-- What you are asked to do --
Your answer must be every line of the data below that holds the string "more", copied exactly.

(Pictures paired with source code)
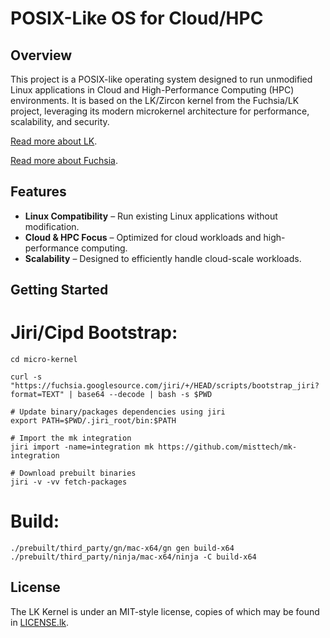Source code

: # POSIX-Like OS for Cloud/HPC

## Overview

This project is a POSIX-like operating system designed to run unmodified Linux applications in Cloud and High-Performance Computing (HPC) environments. It is based on the LK/Zircon kernel from the Fuchsia/LK project, leveraging its modern microkernel architecture for performance, scalability, and security.

[Read more about LK](https://github.com/littlekernel/lk).

[Read more about Fuchsia](https://fuchsia.dev).

## Features

- **Linux Compatibility** – Run existing Linux applications without modification.
- **Cloud & HPC Focus** – Optimized for cloud workloads and high-performance computing.
- **Scalability** – Designed to efficiently handle cloud-scale workloads.

## Getting Started

# Jiri/Cipd Bootstrap:

```
cd micro-kernel

curl -s "https://fuchsia.googlesource.com/jiri/+/HEAD/scripts/bootstrap_jiri?format=TEXT" | base64 --decode | bash -s $PWD

# Update binary/packages dependencies using jiri
export PATH=$PWD/.jiri_root/bin:$PATH

# Import the mk integration
jiri import -name=integration mk https://github.com/misttech/mk-integration

# Download prebuilt binaries
jiri -v -vv fetch-packages
```

# Build:

```
./prebuilt/third_party/gn/mac-x64/gn gen build-x64
./prebuilt/third_party/ninja/mac-x64/ninja -C build-x64
```

## License

The LK Kernel is under an MIT-style license, copies of which may be found in [LICENSE.lk](LICENSE.lk).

-- Expected answer --
[Read more about LK](https://github.com/littlekernel/lk).
[Read more about Fuchsia](https://fuchsia.dev).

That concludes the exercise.